[Opening DATA SHOWN section]

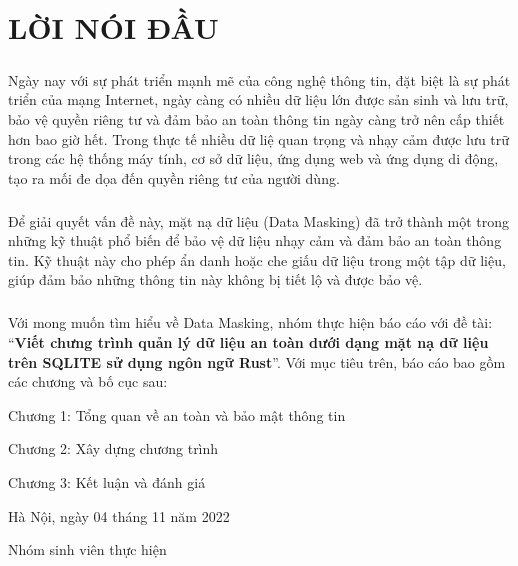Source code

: 
\chapter*{LỜI NÓI ĐẦU}
{}

\paragraph{}
Ngày nay với sự phát triển mạnh mẽ của công nghệ thông tin, đặt biệt là sự phát triển của mạng Internet, ngày càng có nhiều dữ liệu lớn được sản sinh và lưu trữ, bảo vệ quyền riêng tư và đảm bảo an toàn thông tin ngày càng trở nên cấp thiết hơn bao giờ hết. Trong thực tế nhiều dữ liệ quan trọng và nhạy cảm được lưu trữ trong các hệ thống máy tính, cơ sở dữ liệu, ứng dụng web và ứng dụng di động, tạo ra mối đe dọa đến quyền riêng tư của người dùng.

\paragraph{}
Để giải quyết vấn đề này, mặt nạ dữ liệu (Data Masking) đã trở thành một trong những kỹ thuật phổ biến để bảo vệ dữ liệu nhạy cảm và đảm bảo an toàn thông tin. Kỹ thuật này cho phép ẩn danh hoặc che giấu dữ liệu  trong một tập dữ liệu, giúp đảm bảo những thông tin này không bị tiết lộ và được bảo vệ. 

\paragraph{}
Với mong muốn tìm hiểu về Data Masking, nhóm thực hiện báo cáo với đề tài: “\textbf{Viết chưng trình quản lý dữ liệu an toàn dưới dạng mặt nạ dữ liệu trên SQLITE sử dụng ngôn ngữ Rust}”. Với mục tiêu trên, báo cáo bao gồm các chương và bố cục sau:

\hspace{1cm}Chương 1: Tổng quan về an toàn và bảo mật thông tin

\hspace{1cm}Chương 2: Xây dựng chương trình

\hspace{1cm}Chương 3: Kết luận và đánh giá

\vspace{0.5cm}

\hspace{6cm}Hà Nội, ngày 04 tháng 11 năm 2022

\vspace{2cm}

\hspace{7cm}Nhóm sinh viên thực hiện

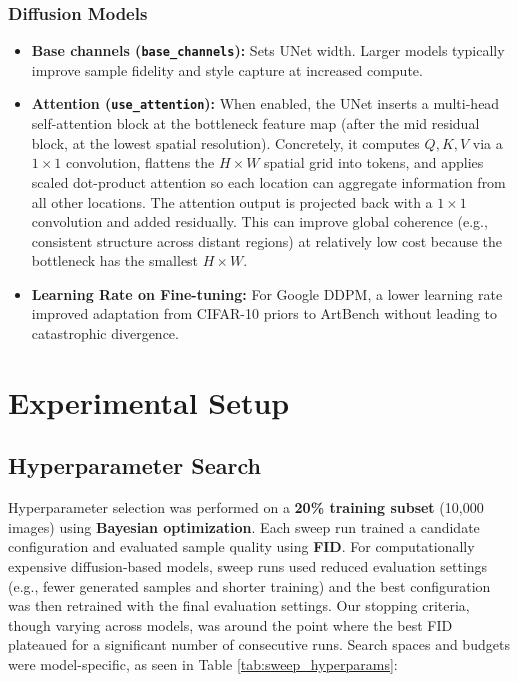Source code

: \documentclass[runningheads]{llncs}
\begin{document}
\subsubsection{Diffusion Models}
\begin{itemize}
    \item \textbf{Base channels (\texttt{base\_channels}):} Sets UNet width. Larger models typically improve sample fidelity and style capture at increased compute.
    \item \textbf{Attention (\texttt{use\_attention}):} When enabled, the UNet inserts a multi-head self-attention block at the bottleneck feature map (after the mid residual block, at the lowest spatial resolution). Concretely, it computes $Q,K,V$ via a $1\times 1$ convolution, flattens the $H\times W$ spatial grid into tokens, and applies scaled dot-product attention so each location can aggregate information from all other locations. The attention output is projected back with a $1\times 1$ convolution and added residually. This can improve global coherence (e.g., consistent structure across distant regions) at relatively low cost because the bottleneck has the smallest $H\times W$.
    \item \textbf{Learning Rate on Fine-tuning:} For Google DDPM, a lower learning rate improved adaptation from CIFAR-10 priors to ArtBench without leading to catastrophic divergence.
\end{itemize}

\section{Experimental Setup}

\subsection{Hyperparameter Search}
Hyperparameter selection was performed on a \textbf{20\% training subset} (10,000 images) using \textbf{Bayesian optimization}. Each sweep run trained a candidate configuration and evaluated sample quality using \textbf{FID}. For computationally expensive diffusion-based models, sweep runs used reduced evaluation settings (e.g., fewer generated samples and shorter training) and the best configuration was then retrained with the final evaluation settings. Our stopping criteria, though varying across models, was around the point where the best FID plateaued for a significant number of consecutive runs. Search spaces and budgets were model-specific, as seen in Table \ref{tab:sweep_hyperparams}:
\end{document}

[Closing DATA SHOWN section]

Would you set down the material exactly as it stands, without the pictures?

Source code

: 
\chapter*{LỜI NÓI ĐẦU}
{}

\paragraph{}
Ngày nay với sự phát triển mạnh mẽ của công nghệ thông tin, đặt biệt là sự phát triển của mạng Internet, ngày càng có nhiều dữ liệu lớn được sản sinh và lưu trữ, bảo vệ quyền riêng tư và đảm bảo an toàn thông tin ngày càng trở nên cấp thiết hơn bao giờ hết. Trong thực tế nhiều dữ liệ quan trọng và nhạy cảm được lưu trữ trong các hệ thống máy tính, cơ sở dữ liệu, ứng dụng web và ứng dụng di động, tạo ra mối đe dọa đến quyền riêng tư của người dùng.

\paragraph{}
Để giải quyết vấn đề này, mặt nạ dữ liệu (Data Masking) đã trở thành một trong những kỹ thuật phổ biến để bảo vệ dữ liệu nhạy cảm và đảm bảo an toàn thông tin. Kỹ thuật này cho phép ẩn danh hoặc che giấu dữ liệu  trong một tập dữ liệu, giúp đảm bảo những thông tin này không bị tiết lộ và được bảo vệ. 

\paragraph{}
Với mong muốn tìm hiểu về Data Masking, nhóm thực hiện báo cáo với đề tài: “\textbf{Viết chưng trình quản lý dữ liệu an toàn dưới dạng mặt nạ dữ liệu trên SQLITE sử dụng ngôn ngữ Rust}”. Với mục tiêu trên, báo cáo bao gồm các chương và bố cục sau:

\hspace{1cm}Chương 1: Tổng quan về an toàn và bảo mật thông tin

\hspace{1cm}Chương 2: Xây dựng chương trình

\hspace{1cm}Chương 3: Kết luận và đánh giá

\vspace{0.5cm}

\hspace{6cm}Hà Nội, ngày 04 tháng 11 năm 2022

\vspace{2cm}

\hspace{7cm}Nhóm sinh viên thực hiện

Source code

: \documentclass[runningheads]{llncs}
\begin{document}
\subsubsection{Diffusion Models}
\begin{itemize}
    \item \textbf{Base channels (\texttt{base\_channels}):} Sets UNet width. Larger models typically improve sample fidelity and style capture at increased compute.
    \item \textbf{Attention (\texttt{use\_attention}):} When enabled, the UNet inserts a multi-head self-attention block at the bottleneck feature map (after the mid residual block, at the lowest spatial resolution). Concretely, it computes $Q,K,V$ via a $1\times 1$ convolution, flattens the $H\times W$ spatial grid into tokens, and applies scaled dot-product attention so each location can aggregate information from all other locations. The attention output is projected back with a $1\times 1$ convolution and added residually. This can improve global coherence (e.g., consistent structure across distant regions) at relatively low cost because the bottleneck has the smallest $H\times W$.
    \item \textbf{Learning Rate on Fine-tuning:} For Google DDPM, a lower learning rate improved adaptation from CIFAR-10 priors to ArtBench without leading to catastrophic divergence.
\end{itemize}

\section{Experimental Setup}

\subsection{Hyperparameter Search}
Hyperparameter selection was performed on a \textbf{20\% training subset} (10,000 images) using \textbf{Bayesian optimization}. Each sweep run trained a candidate configuration and evaluated sample quality using \textbf{FID}. For computationally expensive diffusion-based models, sweep runs used reduced evaluation settings (e.g., fewer generated samples and shorter training) and the best configuration was then retrained with the final evaluation settings. Our stopping criteria, though varying across models, was around the point where the best FID plateaued for a significant number of consecutive runs. Search spaces and budgets were model-specific, as seen in Table \ref{tab:sweep_hyperparams}:
\end{document}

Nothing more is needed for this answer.